Услышав это, статуэтка покраснела от радости и кивнула головой, она сказала: «В таком случае я с радостью приму твое сочувствие».

Я положил ее на ладонь, и вдруг она превратилась в живую девушку. Я подумал: «Завтра я должен отправиться в другое место, чтобы провести Буддистскую церемонию. Я хочу пойти туда, чтобы углубить кармические связи. Мы должны пойти вместе». Она была счастлива сопровождать меня.

Я сказал ей: «Там есть женщина, которая имеет с тобой некоторую связь». (Я думал, что монахиня Сакияма будет там. Мы пошли бы послушать ее так как она была матерью Сабуро. Я подумал об этом, потому что Сабуро привез фигурку).

Мы приехали вместе.

Дзюдзё был там и сказал: «Эта женщина якшается со змеями». Когда я услышал это, я знал, что она не связывается со змеями сексуально, но что она обладает телом змеи. Пока эти мысли проносились в моем уме, Дзюдзё продолжал: «Эта женщина тоже змея». Тогда я проснулся.

Пояснение: Женщина — Мяо Шань. Она была человеком — драконом и имела тело змеи. Чайная чаша [символизирует] ее каменное тело [Сон о Мяо Шань].

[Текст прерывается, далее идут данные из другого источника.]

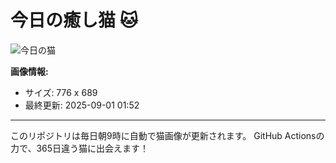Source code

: # 今日の癒し猫 🐱

![今日の猫](https://cdn2.thecatapi.com/images/dn6.jpg)

**画像情報:**
- サイズ: 776 x 689
- 最終更新: 2025-09-01 01:52

---

このリポジトリは毎日朝9時に自動で猫画像が更新されます。
GitHub Actionsの力で、365日違う猫に出会えます！
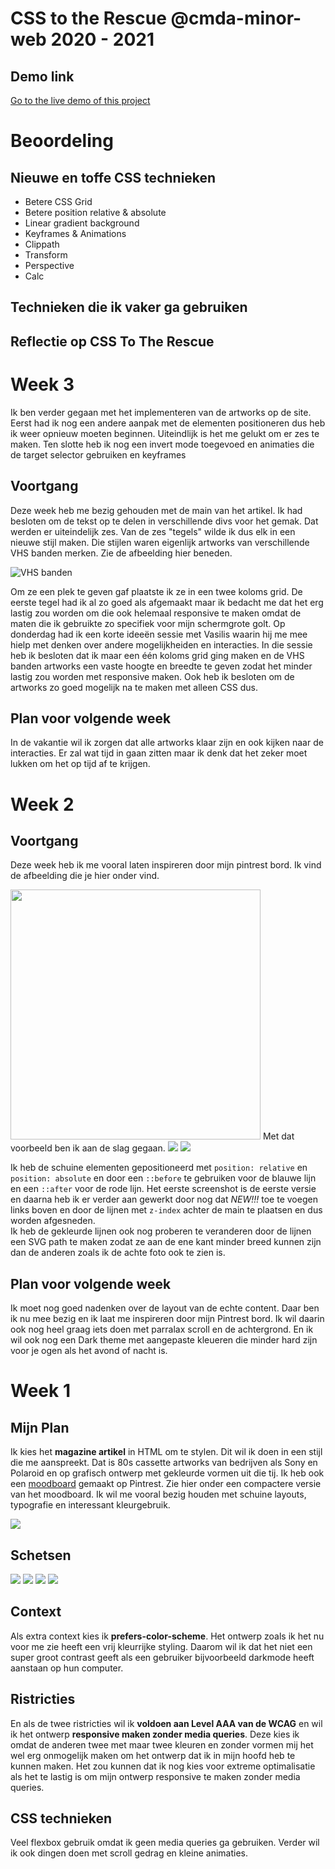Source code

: # CSS to the Rescue @cmda-minor-web 2020 - 2021

## Demo link

[Go to the live demo of this project](https://mbergevoet.github.io/css-to-the-rescue-2021/)

# Beoordeling

## Nieuwe en toffe CSS technieken 
* Betere CSS Grid
* Betere position relative & absolute
* Linear gradient background
* Keyframes & Animations
* Clippath
* Transform
* Perspective
* Calc

## Technieken die ik vaker ga gebruiken

## Reflectie op CSS To The Rescue

# Week 3

Ik ben verder gegaan met het implementeren van de artworks op de site. Eerst had ik nog een andere aanpak met de elementen positioneren dus heb ik weer opnieuw moeten beginnen. Uiteindlijk is het me gelukt om er zes te maken. Ten slotte heb ik nog een invert mode toegevoed en animaties die de target selector gebruiken en keyframes

## Voortgang

Deze week heb me bezig gehouden met de main van het artikel. Ik had besloten om de tekst op te delen in verschillende divs voor het gemak. Dat werden er uiteindelijk zes. Van de zes "tegels" wilde ik dus elk in een nieuwe stijl maken. Die stijlen waren eigenlijk artworks van verschillende VHS banden merken. Zie de afbeelding hier beneden.

![VHS banden](https://i.imgur.com/4A16urP.jpg)

Om ze een plek te geven gaf plaatste ik ze in een twee koloms grid. De eerste tegel had ik al zo goed als afgemaakt maar ik bedacht me dat het erg lastig zou worden om die ook helemaal responsive te maken omdat de maten die ik gebruikte zo specifiek voor mijn schermgrote golt. Op donderdag had ik een korte ideeën sessie met Vasilis waarin hij me mee hielp met denken over andere mogelijkheiden en interacties. In die sessie heb ik besloten dat ik maar een één koloms grid ging maken en de VHS banden artworks een vaste hoogte en breedte te geven zodat het minder lastig zou worden met responsive maken. Ook heb ik besloten om de artworks zo goed mogelijk na te maken met alleen CSS dus.

## Plan voor volgende week

In de vakantie wil ik zorgen dat alle artworks klaar zijn en ook kijken naar de interacties. Er zal wat tijd in gaan zitten maar ik denk dat het zeker moet lukken om het op tijd af te krijgen.

# Week 2

## Voortgang

Deze week heb ik me vooral laten inspireren door mijn pintrest bord. Ik vind de afbeelding die je hier onder vind.

<img src="https://i.imgur.com/zqx8ac4.jpg" width="400"/>
Met dat voorbeeld ben ik aan de slag gegaan.

<img src="https://i.imgur.com/2gBXo4x.png?raw=true"/>
<img src="https://i.imgur.com/2HcuzOf.png?raw=true"/>

Ik heb de schuine elementen gepositioneerd met `position: relative` en `position: absolute` en door een `::before` te gebruiken voor de blauwe lijn en een `::after` voor de rode lijn. Het eerste screenshot is de eerste versie en daarna heb ik er verder aan gewerkt door nog dat _NEW!!!_ toe te voegen links boven en door de lijnen met `z-index` achter de main te plaatsen en dus worden afgesneden. <br>
Ik heb de gekleurde lijnen ook nog proberen te veranderen door de lijnen een SVG path te maken zodat ze aan de ene kant minder breed kunnen zijn dan de anderen zoals ik de achte foto ook te zien is.

## Plan voor volgende week

Ik moet nog goed nadenken over de layout van de echte content. Daar ben ik nu mee bezig en ik laat me inspireren door mijn Pintrest bord. Ik wil daarin ook nog heel graag iets doen met parralax scroll en de achtergrond. En ik wil ook nog een Dark theme met aangepaste kleueren die minder hard zijn voor je ogen als het avond of nacht is.

# Week 1

## Mijn Plan

Ik kies het **magazine artikel** in HTML om te stylen. Dit wil ik doen in een stijl die me aanspreekt. Dat is 80s cassette artworks van bedrijven als Sony en Polaroid en op grafisch ontwerp met gekleurde vormen uit die tij. Ik heb ook een [moodboard](https://nl.pinterest.com/mbergevoet39/retro-adds-and-colors/) gemaakt op Pintrest. Zie hier onder een compactere versie van het moodboard. Ik wil me vooral bezig houden met schuine layouts, typografie en interessant kleurgebruik.

<img src="https://i.imgur.com/l3aNSZ2.png?raw=true"/>

## Schetsen

<img src="https://i.imgur.com/v0Ki7gk.jpg?raw=true"/>
<img src="https://i.imgur.com/TNZzAbp.jpg?raw=true"/>
<img src="https://i.imgur.com/PgrjQms.jpg?raw=true"/>
<img src="https://i.imgur.com/5v8a4Sz.jpg?raw=true"/>

## Context

Als extra context kies ik **prefers-color-scheme**. Het ontwerp zoals ik het nu voor me zie heeft een vrij kleurrijke styling. Daarom wil ik dat het niet een super groot contrast geeft als een gebruiker bijvoorbeeld darkmode heeft aanstaan op hun computer.

## Ristricties

En als de twee ristricties wil ik **voldoen aan Level AAA van de WCAG** en wil ik het ontwerp **responsive maken zonder media queries**. Deze kies ik omdat de anderen twee met maar twee kleuren en zonder vormen mij het wel erg onmogelijk maken om het ontwerp dat ik in mijn hoofd heb te kunnen maken. Het zou kunnen dat ik nog kies voor extreme optimalisatie als het te lastig is om mijn ontwerp responsive te maken zonder media queries.

## CSS technieken

Veel flexbox gebruik omdat ik geen media queries ga gebruiken. Verder wil ik ook dingen doen met scroll gedrag en kleine animaties.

Мёэ придавал большое значение этому сну, скрупулезно записывая его в «Дневнике сновидений», чтобы не упустить никаких подробностей, и добавляя на полях запись: «Когда через некоторое время я ее вытащил . . . Она была очень недовольна тем, что приехала в Японию».

Поворотным моментом сна является превращение статуэтки в живую женщину, что в конце приводит к обличительной встрече со священником Дзюдзё. Некоторые могут заключить, что даже такой великий священник, как Мёэ, не смог победить свою похоть. Однако наличие сексуального желания является естественным, и важный вопрос заключается в том, как человек реагирует на него в формировании своей собственной жизни. Как я уже говорил ранее, символическое значение сексуальности глубоко и многообразно. В отличие от относительно простого и прямого содержания сна о сексуальной связи, сон о Мяо Шань рассказывает историю, заряженную эмоциями. Это живая драма, разворачивающаяся исходя из неуступчивого противостояния сознательного и бессознательного.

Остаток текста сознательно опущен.